KKR did not attend meetings last week between bidders and the carmakers key to Takata's survival, the source told Reuters. The four other bidding groups include Bain Capital, a U.S. buyout firm that teamed up with Japanese chemical maker Daicel Corp (T:4202), sources have said.
Takata is seeking a financial investor to help it restructure as the industry faces liabilities of $10 billion (£8.15 billion) or more from recalls involving defective air-bags which have been linked to at least 15 deaths worldwide.
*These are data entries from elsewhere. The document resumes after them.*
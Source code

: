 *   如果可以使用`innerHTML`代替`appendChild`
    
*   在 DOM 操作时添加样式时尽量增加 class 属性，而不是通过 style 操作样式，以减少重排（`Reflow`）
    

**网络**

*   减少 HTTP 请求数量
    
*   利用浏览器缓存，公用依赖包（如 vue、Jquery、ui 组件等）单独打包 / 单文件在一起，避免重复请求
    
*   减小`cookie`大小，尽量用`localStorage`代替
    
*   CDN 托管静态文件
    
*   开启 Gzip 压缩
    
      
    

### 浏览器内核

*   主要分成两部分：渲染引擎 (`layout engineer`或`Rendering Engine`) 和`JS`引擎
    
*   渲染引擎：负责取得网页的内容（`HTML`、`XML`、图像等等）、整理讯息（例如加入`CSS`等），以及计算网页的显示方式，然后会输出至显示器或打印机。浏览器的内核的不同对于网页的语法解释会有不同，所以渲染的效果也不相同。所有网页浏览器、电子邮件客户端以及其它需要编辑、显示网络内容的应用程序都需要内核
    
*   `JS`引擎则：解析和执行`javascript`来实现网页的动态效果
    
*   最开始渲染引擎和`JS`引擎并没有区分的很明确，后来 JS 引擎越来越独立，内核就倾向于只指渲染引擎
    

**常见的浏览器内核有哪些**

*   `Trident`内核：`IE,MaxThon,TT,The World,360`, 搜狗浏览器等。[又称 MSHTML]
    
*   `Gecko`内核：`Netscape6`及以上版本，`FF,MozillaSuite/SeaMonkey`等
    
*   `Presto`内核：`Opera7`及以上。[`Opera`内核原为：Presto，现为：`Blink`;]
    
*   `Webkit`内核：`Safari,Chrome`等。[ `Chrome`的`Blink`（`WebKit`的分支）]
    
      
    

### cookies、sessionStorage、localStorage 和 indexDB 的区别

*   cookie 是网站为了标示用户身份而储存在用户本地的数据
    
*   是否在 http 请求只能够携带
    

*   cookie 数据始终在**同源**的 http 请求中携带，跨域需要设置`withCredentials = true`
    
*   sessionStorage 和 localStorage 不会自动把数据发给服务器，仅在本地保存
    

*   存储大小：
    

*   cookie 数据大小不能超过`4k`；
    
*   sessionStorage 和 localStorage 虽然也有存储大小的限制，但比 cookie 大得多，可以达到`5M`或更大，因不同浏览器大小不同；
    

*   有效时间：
A spokesman for Takata and investment bank Lazard Ltd (N:LAZ), which is advising Takata on the bidding, declined to comment. KKR officials could not immediately be reached.
Daicel and Bain's $3 billion (£2.45 billion) bid, the highest in initial presentations, is backed by Takata's steering committee of Japan-based lawyers and consultants, sources have told Reuters.
In the New York meetings, the carmakers - who have so far borne the bulk of the recall costs - thought the best presentation was by Sweden's Autoliv Inc (N:ALV), a global rival for Takata in air bags, the source said.
It was followed by U.S. parts supplier Key Safety Systems, which is owned by China's Ningbo Joyson Electronic Corp <600699.SS>, and private equity firm Carlyle Group (O:CG), the source said. Daicel-Bain was third.
The fifth bidder is U.S. parts maker Flex-N-Gate Corp, sources have said.
Takata wants to narrow the number of bidders to two or three by mid-month, but the talks have been complicated by differences such as whether to put Takata through some form of bankruptcy in the sale and restructuring, sources have said.